Angulation only osteotomies may be opening wedge or closing wedge types. Angulation with translation osteotomies may be straight cut or circular cut (dome). A disadvantage of the openwedge osteotomy is the resulting gap may prolong healing time; if the gap is filled with an avascular bone graft, it may increase the risk of nonunion and reoperation (Figure 11A & 11B). The closed- wedge osteotomy, on the other hand, produces bone shortening. With multiplanar malunion, there is malalignment in the coronal, sagittal and transverse planes. Performing the correct osteotomy and the subsequent reduction and fixation is challenging Blankevoort et al. . The Ilizarov technique is a satisfactory form of external fixation, especially in deformity correction. However, this method of treatment is very uncomfortable for patients; additionally, it presents certain inherent complications associated with external fixation, including pin track infection; joint infection; refracture; higher rates of delayed union, nonunion, and malunion; pin breakage; tendon transfixation; and vascular and nerve injury Kurtulmus .
Figure 11A: AP radiograph at 9 months after surgery.
Figure 11B: Lateral radiograph 9 months after surgery.
A comparable common complication of tibia fracture is malunion, which is defined as a deviation from the normal anatomic configuration following healing of a fracture. This implies shortening, angular malalignment or rotational deformities. For long bone fractures, treatment goals include timely healing, restoration of normal anatomy and functional rehabilitation of patient. As for our note, the degree of acceptable deformity for tibia angulation noted by various authors is extremely variable. Rosemeyer and Pförringer suggested that surgery is indicated for valgus deformity of more than 12°, varus deformity of >6. Patil et al. . Mal-union of the midshaft tibia due to fractures presents the patient with problem of appearance and function. It not only cause problem to the patient, but also to the managing doctor especially in the presence of a limited soft tissue envelop at the shaft of tibia. Fracture not only causing deep soft tissue scarring but it also causing contracture to the Tendo Achilles complex. This is evidence in our patient as he had developed callosity at the ball of the foot as a result of long standing equinus position of the ankle due to contracted gastroc-soleus complex (see pisture attached). Not only these fractures are comparatively common, it is usually troublesome to treat as the soft tissue envelope at the anteromedial surface of the tibia is thin and it usually causes severe bone and soft tissue injury.

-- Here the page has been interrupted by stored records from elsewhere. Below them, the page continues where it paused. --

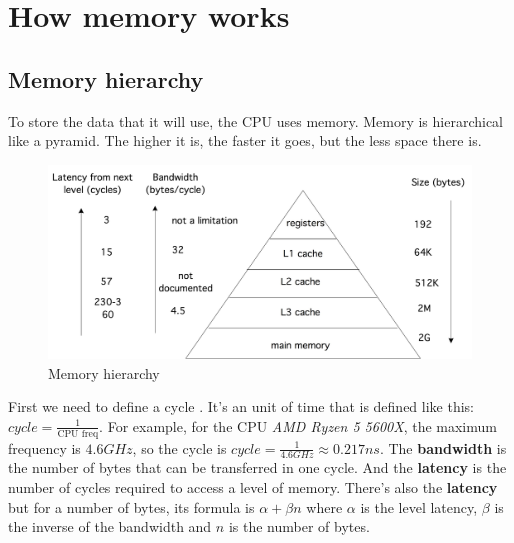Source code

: \documentclass[12pt, openany]{report}
\theoremstyle{definition}
\begin{document}
\section{How memory works}
\subsection{Memory hierarchy} 
To store the data that it will use, the CPU uses memory. Memory is hierarchical like a pyramid. The higher it is, the faster it goes, but the less space there is.
\begin{figure}[H]
    \centering
    \includegraphics[scale=0.15]{img/memory_layout.jpeg}
    \caption{Memory hierarchy}
    \label{fig:memory_hierarchy}
\end{figure}
First we need to define a cycle \label{cycle_def}. It's an unit of time that is defined like this: $cycle = \frac{1}{\text{CPU freq}}$. For example, for the CPU \textit{AMD Ryzen 5 5600X}, the maximum frequency is $4.6 GHz$, so the cycle is $cycle = \frac{1}{4.6 GHz} \approx 0.217 ns$. The \textbf{bandwidth} is the number of bytes that can be transferred in one cycle. And the \textbf{latency} is the number of cycles required to access a level of memory. There's also the \textbf{latency} but for a number of bytes, its formula is $\alpha + \beta n$ where $\alpha$ is the level latency, $\beta$ is the inverse of the bandwidth and $n$ is the number of bytes.\\
\end{document}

Advances in operative treatment have provided the some required answer to the bony and soft tissue challenges of post traumatic lower limb deformities. Surgical choices that can be taken are immediate correction by surgery and fixation usually by distraction histiogenesis via external fixation with corticotomy to attain progressive correction. In some cases, amputation also ought to be as a mode of treatment if patient come with severe deformity and significant co-morbidities Dim et al. . Chipping osteotomy was previously done on femur non-union and reported as a new technique to reconstruct long bone non-unions with shortening and/or malalignment by “chipping” without the use of bone graft. It is reported that with this technique, the union rate was almost the same as that obtained using other methods requiring bone grafting Watanabe & Matsushita . At the moment of writing, no data exists concerning the potential treatment of midshaft tibia malunion by using the “chipping” procedure as a method to achieved acute deformity correction. The treatment of tibia mal-union using the chipping osteotomy technique together with intramedullary device allowed us to maintain a biological stimulus to the bone and restoration of the mechanical alignment and thus providing optimum conditions for fracture healing without the need of bone grafting. However, due to the thin nature or the soft tissue envelope on the tibia, risk of wound breakdown and superficial infection need to be consider. This surgical technique should be considered as one option for the treatment of tibial shaft mal-union.